Participating banks and building societies cut lending by a net £2.425 billion over the period.
The figure compares to an increase of around £1bn in the first months of the FLS’s operation.
This means that total net lending is down by £1.5 billion since June 2012.
Of the 39 lenders which have signed up for the Bank’s Funding for Lending Scheme (FLS), two thirds are mutual lenders, primarily building societies.
Five mutuals had drawn £2.3 billion of funds from the FLS by the end of 2012, 17% of the total amount drawn.
The Building Societies Association (BSA) stressed that during the final quarter many of the mutual lenders who have signed up for the scheme were finalising the processes for drawing funds, and are likely to do so before it closes next year.

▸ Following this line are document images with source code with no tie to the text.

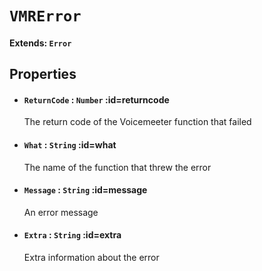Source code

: # `VMRError`  <!-- {docsify-ignore-all} -->


#### Extends: `Error`

## Properties
* #### `ReturnCode` : `Number` :id=returncode
  The return code of the Voicemeeter function that failed
* #### `What` : `String` :id=what
  The name of the function that threw the error
* #### `Message` : `String` :id=message
  An error message
* #### `Extra` : `String` :id=extra
  Extra information about the error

Paul Broadhead, head of mortgage policy at the BSA, said: “The data shows that the mutual lenders which have signed up for the scheme increased their ‘certified’ lending to the real economy by just over £5 billion in the second half of 2012. In comparison, in the same period, other participating lenders reduced their stock of such loans by £6.5 billion.
“Today’s figures from the Bank of England indicate that mutuals will continue to play an important role in lending to the real economy in the year ahead.”